Let the cube have side length $\ell$ and the top surface be submerged to depth $h$ from the top surface of the water of density $\rho$, exposed to atmospheric pressure $P_\text{air}$. The forces on the top and bottom surfaces of the cube are $F_\text{top}$ and $F_\text{bot}$ respectively. Then, they are $$ \begin{align} \tag1F_\text{top}&=\ell^2\left[P_\text{air}+\rho g h \right]\qquad\quad\ \text{downwards}\\ \tag2F_\text{bot}&=\ell^2\left[P_\text{air}+\rho g(h+\ell)\right]\qquad\text{upwards}\\ \tag3F_\text{bouyancy}&=F_\text{bot}-F_\text{top}=\ell^2\rho g\ell=\rho g \ell^3 \end {align} $$ which is independent of the atmospheric pressure.
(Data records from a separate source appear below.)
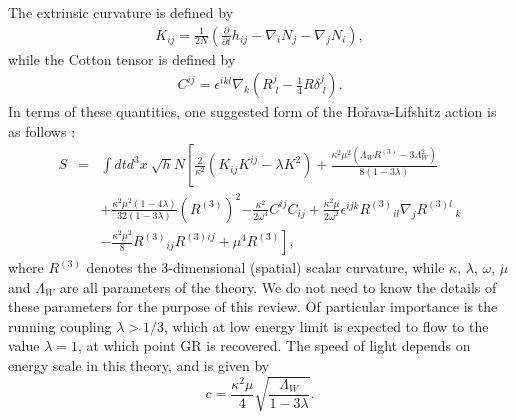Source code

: \documentclass[12pt]{article}
\newcommand{\2}{$^2$}
\newcommand{\3}{$^3$}
\newcommand{\4}{$_4$}
\newcommand{\5}{$_5$}
\begin{document}
\begin{description}
The extrinsic curvature is defined by
\begin{eqnarray}
K_{ij} = \frac{1}{2N} \left( \frac{\partial}{\partial t} h_{ij} - \nabla_{i}N_{j} - \nabla_{j}N_{i} \right),
\end{eqnarray}
while the Cotton tensor is defined by
\begin{eqnarray}
C^{ij} = \epsilon^{ikl} \nabla_{k} \left( R^{j}_{\;l} - \frac{1}{4} R \delta^{j}_{\;l} \right).
\end{eqnarray}
In terms of these quantities, one suggested form of the Ho\v{r}ava-Lifshitz action is as follows \cite{Horava:2009uw}:
\begin{eqnarray}
S &=& \int dt d^{3}x~ \sqrt{h}N \left[ \frac{2}{\kappa^{2}} \left( K_{ij}K^{ij} - \lambda K^{2} \right) + \frac{\kappa^{2}\mu^{2} (\Lambda_{W} R^{(3)} - 3 \Lambda_{W}^{2})}{8 (1-3\lambda)} \right. \nonumber\\
&&+ \frac{\kappa^{2}\mu^{2}(1-4\lambda)}{32(1-3\lambda)} \left(R^{(3)}\right)^{2}\left. - \frac{\kappa^{2}}{2\omega^{4}} C^{ij}C_{ij} + \frac{\kappa^{2}\mu}{2\omega^{2}} \epsilon^{ijk}{R^{(3)}}_{il}\nabla_{j}{R^{(3)l}}_{\;k}  \right. \nonumber \\
&&- \left. \frac{\kappa^{2}\mu^{2}}{8} {R^{(3)}}_{ij} {R^{(3)ij}}+ \mu^{4} R^{(3)} \right],
\end{eqnarray}
where $R^{(3)}$ denotes the 3-dimensional (spatial) scalar curvature, while  $\kappa$, $\lambda$, $\omega$, $\mu$ and $\Lambda_W$ are all parameters of the theory. 
We do not need to know the details of these parameters for the purpose of this review.
Of particular importance is the running coupling $\lambda > 1/3$, which at low energy limit is expected to flow to the value $\lambda=1$, at which point GR is recovered. 
The speed of light depends on energy scale in this theory, and is given by
\begin{equation}
c=\frac{\kappa^2 \mu}{4}\sqrt{\frac{\Lambda_W}{1-3\lambda}}.
\end{equation}


\end{description}
\end{document}
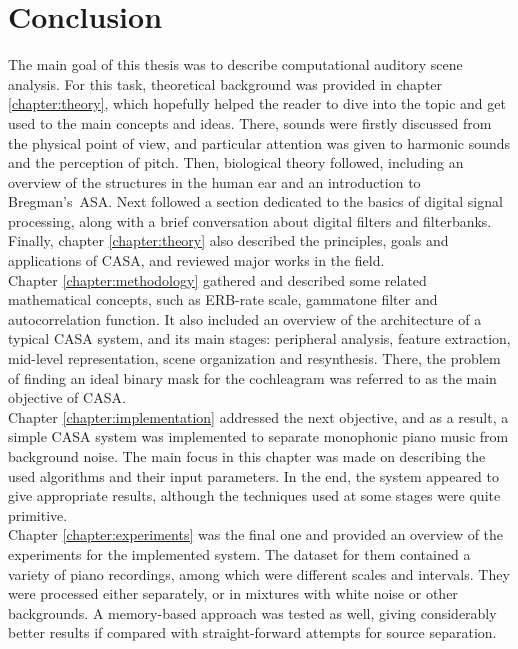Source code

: \chapter{Conclusion}\label{chapter:conclusion}

The main goal of this thesis was to describe computational auditory scene analysis. For this task, theoretical background was provided in chapter \ref{chapter:theory}, which hopefully helped the reader to dive into the topic and get used to the main concepts and ideas. There, sounds were firstly discussed from the physical point of view, and particular attention was given to harmonic sounds and the perception of pitch. Then, biological theory followed, including an overview of the structures in the human ear and an introduction to Bregman's~ASA. Next followed a section dedicated to the basics of digital signal processing, along with a brief conversation about digital filters and filterbanks. Finally, chapter \ref{chapter:theory} also described the principles, goals and applications of CASA, and reviewed major works in the field.\\

Chapter \ref{chapter:methodology} gathered and described some related mathematical concepts, such as ERB-rate scale, gammatone filter and autocorrelation function. It also included an overview of the architecture of a typical CASA system, and its main stages: peripheral analysis, feature extraction, mid-level representation, scene organization and resynthesis. There, the problem of finding an ideal binary mask for the cochleagram was referred to as the main objective of CASA.\\

Chapter \ref{chapter:implementation} addressed the next objective, and as a result, a simple CASA system was implemented to separate monophonic piano music from background noise. The main focus in this chapter was made on describing the used algorithms and their input parameters. In the end, the system appeared to give appropriate results, although the techniques used at some stages were quite primitive.\\

Chapter \ref{chapter:experiments} was the final one and provided an overview of the experiments for the implemented system. The dataset for them contained a variety of piano recordings, among which were diffe\-rent scales and intervals. They were processed either separately, or in mixtures with white noise or other backgrounds. A memory-based approach was tested as well, giving considerably better results if compared with straight-forward attempts for source separation.\\

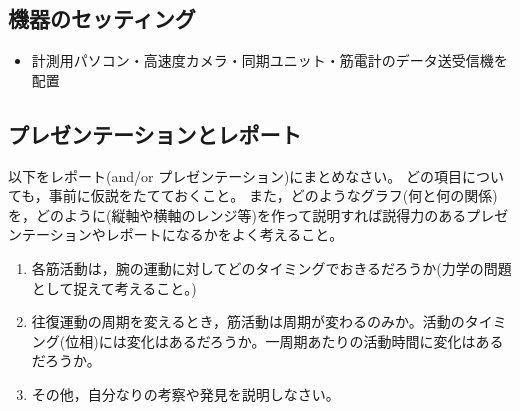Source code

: \documentclass{jsarticle}
\begin{document}
\subsection{機器のセッティング}
\begin{itemize}
\item 計測用パソコン・高速度カメラ・同期ユニット・筋電計のデータ送受信機を配置
\end{itemize}

\subsection{プレゼンテーションとレポート}

以下をレポート(and/or プレゼンテーション)にまとめなさい。
どの項目についても，事前に仮説をたてておくこと。
また，どのようなグラフ(何と何の関係)を，どのように(縦軸や横軸のレンジ等)を作って説明すれば説得力のあるプレゼンテーションやレポートになるかをよく考えること。


\begin{enumerate}
  \item 各筋活動は，腕の運動に対してどのタイミングでおきるだろうか(力学の問題として捉えて考えること。)
  \item  往復運動の周期を変えるとき，筋活動は周期が変わるのみか。活動のタイミング(位相)には変化はあるだろうか。一周期あたりの活動時間に変化はあるだろうか。
  \item その他，自分なりの考察や発見を説明しなさい。
\end{enumerate}
\end{document}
It is only dependent upon the water's density $\rho$ and the cube's volume $\ell^3$, i.e. the volume of the water that was displaced by the cube. i.e. $F_\text{bouyancy}=W_\text{displaced water}$

For the cube to stay afloat in the middle, this means that $F_\text{bouyancy}=W_\text{cube}=mg=\rho_\text{cube}\ell^3g$ and just by comparing with Equation (3), we see that it is necessary for $\rho_\text{cube}=\rho_\text{water}$ for that to happen.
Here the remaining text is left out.